Must conclusions from relativistic physics hold in non-relativistic physics?

Physics is not just a branch of math: it is a method for modeling phenomena in the real world. If a fact is proven experimentally, but a theory fails to account for it, it is a problem with the theory, rather than with the reality.

E.g., spin arises naturally in relativistic theory, but there is no reason why it should exist in non-relativistic quantum mechanics. Yet, we do include the Zeeman term in the Schrödinger equation, since otherwise we wouldn't be able to describe the spin-related phenomena. Same is true for symmmetrizing/antisymmetrizing the wave functions.

It boils down to two things:

  1. You're right that in a general nonrealativistic theory, spin-statistics theorem does not necessarily hold.
  2. But we assume that our actual nonrelativistic physics is really only an approximation to a more fundamental and relativistic nature. Thus, the nonrelativistic theories we use to describe our world carry an imprint of the underlying relativistic theory.

The relativistic case is a more general description of how the universe operates, and the "non-relativistic" case is a simplified approximation that only works in certain cases.

It's important to note that, contrary to your phrasing of "switch of reference frame", exotic effects such as time dilation or unification of forces aren't something you simply switch on or off—instead, they're phenomena that vary in degree based on (velocity, temperature, gravity, other parameter). We have investigated these phenomena in a variety of conditions, and we have models that appear to reliably describe the behavior of reality.

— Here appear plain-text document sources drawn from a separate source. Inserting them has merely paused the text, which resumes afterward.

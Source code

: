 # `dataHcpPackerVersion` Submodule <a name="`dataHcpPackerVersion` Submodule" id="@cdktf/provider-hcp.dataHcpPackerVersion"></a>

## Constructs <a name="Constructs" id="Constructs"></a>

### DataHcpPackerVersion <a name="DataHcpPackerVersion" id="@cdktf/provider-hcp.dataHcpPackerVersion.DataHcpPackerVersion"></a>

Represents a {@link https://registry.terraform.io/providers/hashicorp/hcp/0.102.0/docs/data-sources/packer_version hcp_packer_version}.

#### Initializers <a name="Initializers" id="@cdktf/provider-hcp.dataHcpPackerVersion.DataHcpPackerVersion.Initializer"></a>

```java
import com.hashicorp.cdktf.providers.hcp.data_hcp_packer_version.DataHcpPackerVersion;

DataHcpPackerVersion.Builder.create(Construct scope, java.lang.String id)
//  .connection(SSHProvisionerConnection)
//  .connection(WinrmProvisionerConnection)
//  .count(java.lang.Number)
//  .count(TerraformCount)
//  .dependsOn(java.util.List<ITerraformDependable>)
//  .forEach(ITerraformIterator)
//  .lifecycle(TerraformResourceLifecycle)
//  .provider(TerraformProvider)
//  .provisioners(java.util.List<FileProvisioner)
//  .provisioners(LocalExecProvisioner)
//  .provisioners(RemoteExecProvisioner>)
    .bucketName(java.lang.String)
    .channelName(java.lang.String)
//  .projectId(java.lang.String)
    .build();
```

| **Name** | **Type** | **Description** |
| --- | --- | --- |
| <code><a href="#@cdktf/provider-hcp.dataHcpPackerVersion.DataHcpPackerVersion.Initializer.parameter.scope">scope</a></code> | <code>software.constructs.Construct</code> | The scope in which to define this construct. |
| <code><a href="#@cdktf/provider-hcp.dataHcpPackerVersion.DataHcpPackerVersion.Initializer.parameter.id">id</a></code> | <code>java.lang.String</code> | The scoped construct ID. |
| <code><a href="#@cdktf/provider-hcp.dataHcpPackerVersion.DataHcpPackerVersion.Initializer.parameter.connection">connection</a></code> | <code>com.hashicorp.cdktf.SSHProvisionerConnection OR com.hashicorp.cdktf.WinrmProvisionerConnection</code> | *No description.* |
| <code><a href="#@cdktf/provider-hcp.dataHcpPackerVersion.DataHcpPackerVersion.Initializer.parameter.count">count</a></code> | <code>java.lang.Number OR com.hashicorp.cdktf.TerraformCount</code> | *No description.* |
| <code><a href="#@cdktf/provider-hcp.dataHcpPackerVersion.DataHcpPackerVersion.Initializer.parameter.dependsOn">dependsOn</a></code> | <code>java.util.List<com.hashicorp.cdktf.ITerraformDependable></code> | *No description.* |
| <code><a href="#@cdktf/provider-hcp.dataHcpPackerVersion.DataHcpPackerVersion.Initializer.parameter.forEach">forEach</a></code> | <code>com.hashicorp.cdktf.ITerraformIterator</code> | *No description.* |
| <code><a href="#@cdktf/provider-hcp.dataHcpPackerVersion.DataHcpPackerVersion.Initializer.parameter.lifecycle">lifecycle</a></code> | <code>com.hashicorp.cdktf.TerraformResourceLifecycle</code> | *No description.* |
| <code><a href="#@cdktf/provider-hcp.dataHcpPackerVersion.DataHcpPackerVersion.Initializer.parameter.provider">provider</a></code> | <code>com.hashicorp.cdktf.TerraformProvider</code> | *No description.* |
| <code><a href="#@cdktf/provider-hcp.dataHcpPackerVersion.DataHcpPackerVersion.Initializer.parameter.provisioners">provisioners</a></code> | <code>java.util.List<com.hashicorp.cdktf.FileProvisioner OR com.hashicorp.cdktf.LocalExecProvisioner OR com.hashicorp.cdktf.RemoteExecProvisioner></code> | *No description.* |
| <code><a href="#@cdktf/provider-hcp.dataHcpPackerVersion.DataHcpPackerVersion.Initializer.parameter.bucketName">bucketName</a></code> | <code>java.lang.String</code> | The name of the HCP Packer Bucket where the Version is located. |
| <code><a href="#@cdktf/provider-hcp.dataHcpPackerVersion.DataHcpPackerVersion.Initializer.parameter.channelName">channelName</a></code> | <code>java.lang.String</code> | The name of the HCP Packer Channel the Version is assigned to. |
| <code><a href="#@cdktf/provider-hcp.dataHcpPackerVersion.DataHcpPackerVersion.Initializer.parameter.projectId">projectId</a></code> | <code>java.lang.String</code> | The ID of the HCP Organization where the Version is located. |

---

As an analogy, consider the function $f(x) = \sin x$. We know that this function is a periodic curve, but in the very special case where $x$ is close to zero, the function looks pretty close to linear, and sometimes we can use the approximation $f(x) = \sin x \approx x$. (Undergraduate classical mechanics would be impossible without the magic phrase "for small angle $\theta$"!) Any model that claims to represent the behavior of a sine-based function at large or all angles must, in the special case of $x \approx 0$, produce results very close to the approximation, but that's not because we "switch" our model, it's because the approximated model is intentionally trading a small amount of accuracy for tractability.

So yes, the conclusions from relativistic physics must hold in non-relativistic situations specifically because we are saying that "this is a more complex model that describes the way things work in a wider variety of situations than the simpler model". If the more complicated model does not (after performing a lot more calculations!) produce answers that are so close to the simple everyday model that we can't tell the difference, then its claim to describe the universe fails. (In fact, this is how we know that neither GR nor QM as we currently have them is "correct"—they don't extend into each other's domains.)